Your objective
Output the line that contains "STUDENT. I see, so", then every line beneath it through the end of the records, exactly as given and with no other lines.
--- Records for this task ---
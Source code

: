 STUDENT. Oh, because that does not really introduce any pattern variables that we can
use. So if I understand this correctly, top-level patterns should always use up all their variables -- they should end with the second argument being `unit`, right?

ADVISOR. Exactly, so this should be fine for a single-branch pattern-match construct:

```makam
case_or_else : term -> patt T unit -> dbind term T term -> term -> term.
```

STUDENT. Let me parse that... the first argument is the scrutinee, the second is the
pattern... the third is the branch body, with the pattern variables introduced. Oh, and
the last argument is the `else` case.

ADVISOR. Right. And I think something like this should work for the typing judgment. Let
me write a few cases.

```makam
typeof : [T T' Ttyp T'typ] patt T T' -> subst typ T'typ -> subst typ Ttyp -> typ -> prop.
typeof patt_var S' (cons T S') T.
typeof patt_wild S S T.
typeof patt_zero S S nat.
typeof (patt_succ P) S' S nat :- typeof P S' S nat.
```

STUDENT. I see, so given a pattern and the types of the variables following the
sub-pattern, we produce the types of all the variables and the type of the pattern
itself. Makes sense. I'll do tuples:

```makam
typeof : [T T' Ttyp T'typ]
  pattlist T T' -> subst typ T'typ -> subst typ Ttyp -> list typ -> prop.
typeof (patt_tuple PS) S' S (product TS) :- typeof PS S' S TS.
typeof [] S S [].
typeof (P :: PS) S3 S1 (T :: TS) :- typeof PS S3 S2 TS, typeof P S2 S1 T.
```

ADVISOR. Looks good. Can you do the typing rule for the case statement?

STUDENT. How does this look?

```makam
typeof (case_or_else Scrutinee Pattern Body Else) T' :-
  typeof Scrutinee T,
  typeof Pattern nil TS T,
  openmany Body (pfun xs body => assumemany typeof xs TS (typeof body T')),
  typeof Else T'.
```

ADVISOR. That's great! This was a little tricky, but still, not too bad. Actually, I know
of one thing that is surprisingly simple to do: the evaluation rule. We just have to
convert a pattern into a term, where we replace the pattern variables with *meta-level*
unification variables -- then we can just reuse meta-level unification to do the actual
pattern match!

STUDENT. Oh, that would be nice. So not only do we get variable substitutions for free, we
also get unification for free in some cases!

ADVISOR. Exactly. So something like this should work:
---
Task solution
STUDENT. I see, so given a pattern and the types of the variables following the
sub-pattern, we produce the types of all the variables and the type of the pattern
itself. Makes sense. I'll do tuples:

```makam
typeof : [T T' Ttyp T'typ]
  pattlist T T' -> subst typ T'typ -> subst typ Ttyp -> list typ -> prop.
typeof (patt_tuple PS) S' S (product TS) :- typeof PS S' S TS.
typeof [] S S [].
typeof (P :: PS) S3 S1 (T :: TS) :- typeof PS S3 S2 TS, typeof P S2 S1 T.
```

ADVISOR. Looks good. Can you do the typing rule for the case statement?

STUDENT. How does this look?

```makam
typeof (case_or_else Scrutinee Pattern Body Else) T' :-
  typeof Scrutinee T,
  typeof Pattern nil TS T,
  openmany Body (pfun xs body => assumemany typeof xs TS (typeof body T')),
  typeof Else T'.
```

ADVISOR. That's great! This was a little tricky, but still, not too bad. Actually, I know
of one thing that is surprisingly simple to do: the evaluation rule. We just have to
convert a pattern into a term, where we replace the pattern variables with *meta-level*
unification variables -- then we can just reuse meta-level unification to do the actual
pattern match!

STUDENT. Oh, that would be nice. So not only do we get variable substitutions for free, we
also get unification for free in some cases!

ADVISOR. Exactly. So something like this should work:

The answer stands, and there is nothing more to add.